Meski demikian, dalam proses pembuatan alat tersebut, ia tidak lepas dari bimbingan Dr Ir Hj Sumarni Aly MT, Ketua Departemen Teknik Lingkungan. Bantuan pun kerap kali ia terima dari Laboratorium Mekatronika atau Departemen Teknik Mesin yang lebih paham mengenai kerja alat mesin.
Jika masih ada dana tambahan untuk penelitian, alat ini dapat dikembangkan lagi ke depannya sesuai dengan kebutuhan pasar. Misalnya sensornya ditambah ataupun dikurangi agar lebih efisien, tambahnya.
Ia berharap alat yang ia buat dapat digunakan dibanyak tempat.

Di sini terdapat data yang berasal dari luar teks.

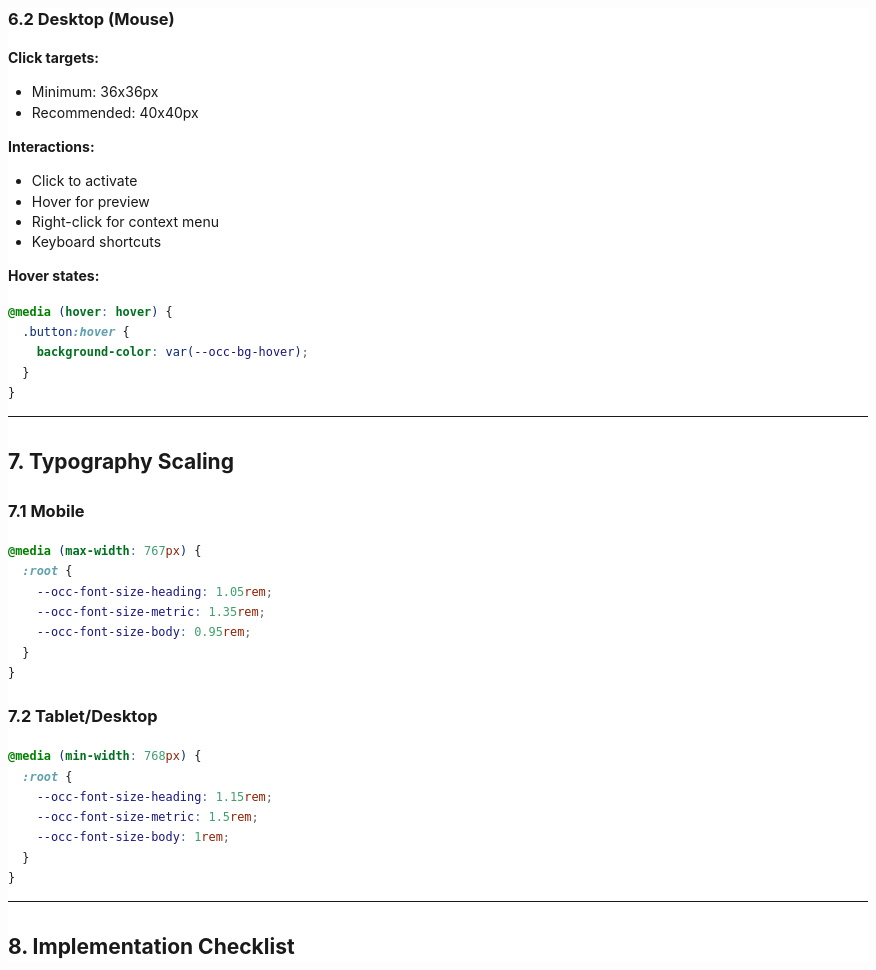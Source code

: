 ### 6.2 Desktop (Mouse)

**Click targets:**
- Minimum: 36x36px
- Recommended: 40x40px

**Interactions:**
- Click to activate
- Hover for preview
- Right-click for context menu
- Keyboard shortcuts

**Hover states:**
```css
@media (hover: hover) {
  .button:hover {
    background-color: var(--occ-bg-hover);
  }
}
```

---

## 7. Typography Scaling

### 7.1 Mobile

```css
@media (max-width: 767px) {
  :root {
    --occ-font-size-heading: 1.05rem;
    --occ-font-size-metric: 1.35rem;
    --occ-font-size-body: 0.95rem;
  }
}
```

### 7.2 Tablet/Desktop

```css
@media (min-width: 768px) {
  :root {
    --occ-font-size-heading: 1.15rem;
    --occ-font-size-metric: 1.5rem;
    --occ-font-size-body: 1rem;
  }
}
```

---

## 8. Implementation Checklist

Salah satunya itu di Riau yang kerap kali terjadi kebakaran hutan ataupun pabrik-pabrik yang kerap kali memproduksi udara tercemar. “Karena kegunaan alat ini memang pada tahap pencegahan, jadi sebelum terjadi ada langkah antisipasi terlebih dahulu,” terang Fahri
Rencananya, alat tersebut akan digunakan untuk kebutuhan laboratorium udara dan kebisingan Departemen Teknik Lingkungan Fakultas Teknik Unhas.